HC Deb 02 December 1982 vol 33 cc385-6
9. Mr. Hal Miller

asked the Minister of Agriculture, Fisheries and Food what is the present value of the green pound.

Mr. Peter Walker

The present value of the green pound is 1.61641 European currency units.

Mr. Miller

In view of the considerable benefits to the country from the improvement of the balance of trade in agricultural products, which affects all in the agriculture industry at a time of considerable difficulty and lack of profitability—except perhaps recently to those in the grain sector—will my hon. Friend confirm that there will be no change in the green pound?

Mr. Walker

We are correct to pursue our green pound policy, which is in the interests of our balance of payments and of British agriculture. If the Labour Party's proposals to devalue the currency by 30 per cent. were implemented there would be negative MCAs of 33 per cent., which would be pretty destructive of British agriculture.

Mr.
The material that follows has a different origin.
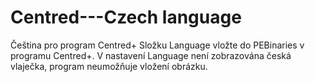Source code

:# Centred---Czech language
Čeština pro program Centred+
Složku Language vložte do PEBinaries v programu Centred+.
V nastavení Language není zobrazována česká vlaječka, program neumožňuje vložení obrázku.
Maclennan

Now that the transition of Community prices has been completed, and as inflation rates are somewhat more stable, do the Government agree that the time has come—at least from the agricultural point of view—to enter the European monetary system and thus assist farmers who are nervous about the pressure that will be put on this Government, and no doubt future Governments, about the green pound?

Mr. Walker

That matter should be put to my right hon. and learned Friend the Chancellor of the Exchequer, not to me.
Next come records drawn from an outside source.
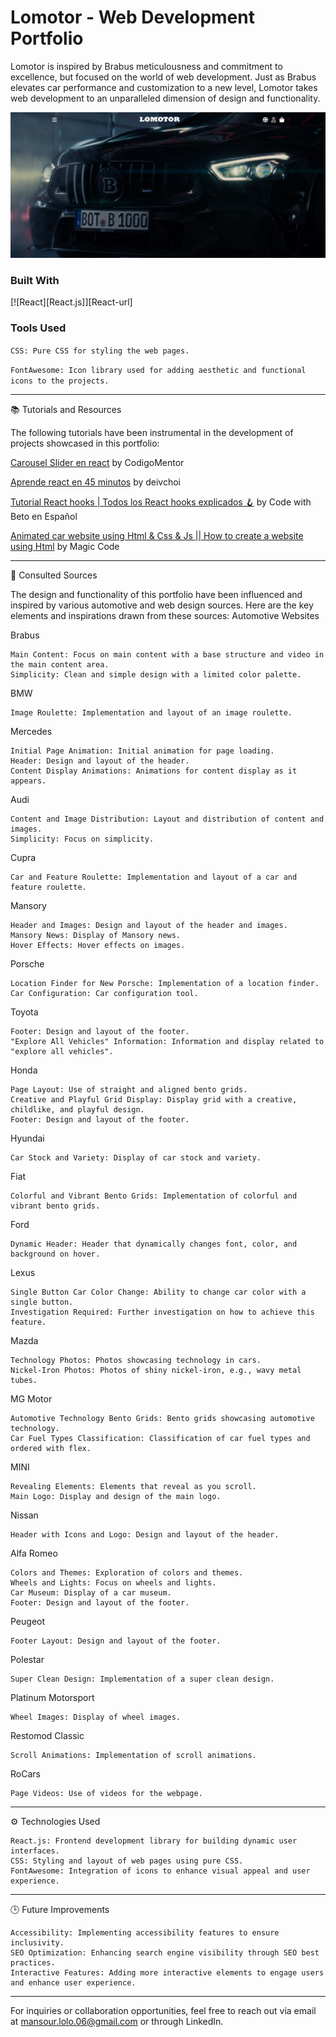 # Lomotor - Web Development Portfolio

Lomotor is inspired by Brabus meticulousness and commitment to excellence, but focused on the world of web development. Just as Brabus elevates car performance and customization to a new level, Lomotor takes web development to an unparalleled dimension of design and functionality. 

![Img page](/public/images/page.png)


### Built With

[![React][React.js]][React-url]

### Tools Used

``CSS: Pure CSS for styling the web pages.``

``FontAwesome: Icon library used for adding aesthetic and functional icons to the projects.``

---

📚 Tutorials and Resources

The following tutorials have been instrumental in the development of projects showcased in this portfolio:

  [Carousel Slider en react](https://www.youtube.com/watch?v=3Eg_V06pYn8) by CodigoMentor

  [Aprende react en 45 minutos](https://www.youtube.com/watch?v=PWF5SgnNdp4) by deivchoi

  [Tutorial React hooks | Todos los React hooks explicados 🪝](https://www.youtube.com/watch?v=jaLl4ErmU44&t) by Code with Beto en Español

  [Animated car website using Html & Css & Js || How to create a website using Html](https://youtu.be/PTDn-yp4JR0?si=WcKMb-IDStPhInBQ) by Magic Code

---

📖 Consulted Sources

The design and functionality of this portfolio have been influenced and inspired by various automotive and web design sources. Here are the key elements and inspirations drawn from these sources:
Automotive Websites

Brabus

    Main Content: Focus on main content with a base structure and video in the main content area.
    Simplicity: Clean and simple design with a limited color palette.

BMW

    Image Roulette: Implementation and layout of an image roulette.

Mercedes

    Initial Page Animation: Initial animation for page loading.
    Header: Design and layout of the header.
    Content Display Animations: Animations for content display as it appears.

Audi

    Content and Image Distribution: Layout and distribution of content and images.
    Simplicity: Focus on simplicity.

Cupra

    Car and Feature Roulette: Implementation and layout of a car and feature roulette.

Mansory

    Header and Images: Design and layout of the header and images.
    Mansory News: Display of Mansory news.
    Hover Effects: Hover effects on images.

Porsche

    Location Finder for New Porsche: Implementation of a location finder.
    Car Configuration: Car configuration tool.

Toyota

    Footer: Design and layout of the footer.
    "Explore All Vehicles" Information: Information and display related to "explore all vehicles".

Honda

    Page Layout: Use of straight and aligned bento grids.
    Creative and Playful Grid Display: Display grid with a creative, childlike, and playful design.
    Footer: Design and layout of the footer.

Hyundai

    Car Stock and Variety: Display of car stock and variety.

Fiat

    Colorful and Vibrant Bento Grids: Implementation of colorful and vibrant bento grids.

Ford

    Dynamic Header: Header that dynamically changes font, color, and background on hover.

Lexus

    Single Button Car Color Change: Ability to change car color with a single button.
    Investigation Required: Further investigation on how to achieve this feature.

Mazda

    Technology Photos: Photos showcasing technology in cars.
    Nickel-Iron Photos: Photos of shiny nickel-iron, e.g., wavy metal tubes.

MG Motor

    Automotive Technology Bento Grids: Bento grids showcasing automotive technology.
    Car Fuel Types Classification: Classification of car fuel types and ordered with flex.

MINI

    Revealing Elements: Elements that reveal as you scroll.
    Main Logo: Display and design of the main logo.

Nissan

    Header with Icons and Logo: Design and layout of the header.

Alfa Romeo

    Colors and Themes: Exploration of colors and themes.
    Wheels and Lights: Focus on wheels and lights.
    Car Museum: Display of a car museum.
    Footer: Design and layout of the footer.

Peugeot

    Footer Layout: Design and layout of the footer.

Polestar

    Super Clean Design: Implementation of a super clean design.

Platinum Motorsport

    Wheel Images: Display of wheel images.

Restomod Classic

    Scroll Animations: Implementation of scroll animations.

RoCars

    Page Videos: Use of videos for the webpage.

---

⚙️ Technologies Used

    React.js: Frontend development library for building dynamic user interfaces.
    CSS: Styling and layout of web pages using pure CSS.
    FontAwesome: Integration of icons to enhance visual appeal and user experience.

---

🕒 Future Improvements

    Accessibility: Implementing accessibility features to ensure inclusivity.
    SEO Optimization: Enhancing search engine visibility through SEO best practices.
    Interactive Features: Adding more interactive elements to engage users and enhance user experience.


---

For inquiries or collaboration opportunities, feel free to reach out via email at mansour.lolo.06@gmail.com or through LinkedIn.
With regard to the general operation of the green pound and the MCA system, I point out that under the Labour Government, when there were negative MCAs virtually the whole time, the cost of food went up by about 122 per cent. During the period of this Government, when there have been positive MCAs most of the time, the cost of food has gone up by 32 per cent.

Mr. Douglas Hogg

Will my right hon. Friend confirm that the recent increase in the volume of exports is largely due to the fact that the MCAs are positive and that if there were substantial devaluation of the type recommended by the Opposition it would be wholly destructive to the pigmeat industry?

Mr. Walker

Such a policy would certainly do great damage to the pigmeat industry. In 1978, the last calendar year of the Labour Government, imports were increasing and exports were decreasing. Under this Government, imports are decreasing and exports are increasing.

Mr. Newens

Before the right hon. Gentleman decides to attack devaluation or anything of this type, will he recognise the great damage that has been done to agriculture and many other sectors of our economy by the very high interest rates that have been necessary to maintain the pound at existing parities?

Mr. Walker

I know that the hon. Gentleman rejoices in the fact that interest rates have come down so much over the past year. I am sure that if he looks at the performance of British agriculture in terms of production, export, import saving and everything else he will know what a creditable and superb record it is.